Existing undergraduate programmes for medical students in Hong Kong usually take six years to complete. The length is the same for most Chinese medicine degrees, excluding at least a year of practical and clinical internship.

“Nobody will want to spend 12 years on a degree. Even if we shorten it to say nine years, will this be accredited?” he said. “Both bodies, particularly Western medicine, are well structured and well governed.”

City leader John Lee Ka-chiu introduced the plan for the 60-hectare university town as part of the Northern Metropolis in his policy address last year.

The town is expected to be completed some time after 2030 under a plan to foster collaboration with top mainland and overseas institutions.

Polytechnic University, where Wai formerly served as vice-president, has proposed building a hospital and a medical school at the site, while City University has chosen it as the location for a new campus to accommodate postgraduate students.

The Hong Kong University of Science and Technology said it hoped to set up a “satellite campus” there to develop medicine for the future and innovative technology. It earlier announced its plan to establish the city’s third medical school, mostly tailored to students who want to take up a second degree.

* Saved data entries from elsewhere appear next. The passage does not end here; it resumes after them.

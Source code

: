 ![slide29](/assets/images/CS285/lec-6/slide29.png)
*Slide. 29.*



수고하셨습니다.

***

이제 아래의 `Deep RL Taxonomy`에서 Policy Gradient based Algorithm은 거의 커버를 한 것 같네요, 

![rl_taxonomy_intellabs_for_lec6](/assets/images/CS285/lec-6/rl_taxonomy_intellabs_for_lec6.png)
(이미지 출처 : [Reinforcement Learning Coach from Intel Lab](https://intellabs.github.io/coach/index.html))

University chief hopes to launch Hong Kong’s third medical school by 2027

The city already has medical schools at the University of Hong Kong and Chinese University, but faces a long-standing shortage of doctors. The government has raised the quota for medical students at the two universities, and is also trying to woo more doctors trained outside the city.

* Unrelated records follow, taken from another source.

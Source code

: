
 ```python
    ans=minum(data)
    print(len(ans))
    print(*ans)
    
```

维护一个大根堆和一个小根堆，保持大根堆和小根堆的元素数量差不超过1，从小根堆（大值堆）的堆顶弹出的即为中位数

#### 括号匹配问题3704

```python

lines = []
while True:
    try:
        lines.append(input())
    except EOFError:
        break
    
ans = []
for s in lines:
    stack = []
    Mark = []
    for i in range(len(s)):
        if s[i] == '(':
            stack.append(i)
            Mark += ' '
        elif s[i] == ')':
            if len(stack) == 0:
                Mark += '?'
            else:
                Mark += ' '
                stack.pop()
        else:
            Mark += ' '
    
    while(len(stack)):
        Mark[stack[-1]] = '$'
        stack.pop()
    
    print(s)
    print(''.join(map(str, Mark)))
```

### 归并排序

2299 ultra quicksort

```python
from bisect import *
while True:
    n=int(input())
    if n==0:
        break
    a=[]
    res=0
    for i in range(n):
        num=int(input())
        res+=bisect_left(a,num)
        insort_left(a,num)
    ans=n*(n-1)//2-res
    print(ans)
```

On the ongoing legislation of a new domestic security law, Wai said that although he was “surprised” by the fast-tracking of the bill, he recognised the need to complete the process as soon as possible amid US-China tensions in an American presidential election year.

“[Candidates] will keep pushing the ‘China button’ to keep scaring people off … This rumour mongering will kill Hong Kong,” he said.

He also dismissed concerns that the security law would undermine Hong Kong’s internationalism in higher education.

“Internationalism itself is not necessarily a good or bad thing. For a long time we have been a window to mainland China. That is actually what we should focus on,” Wai said.

“The faster we have [the bill] enacted, then faster we can go back to a normal business.”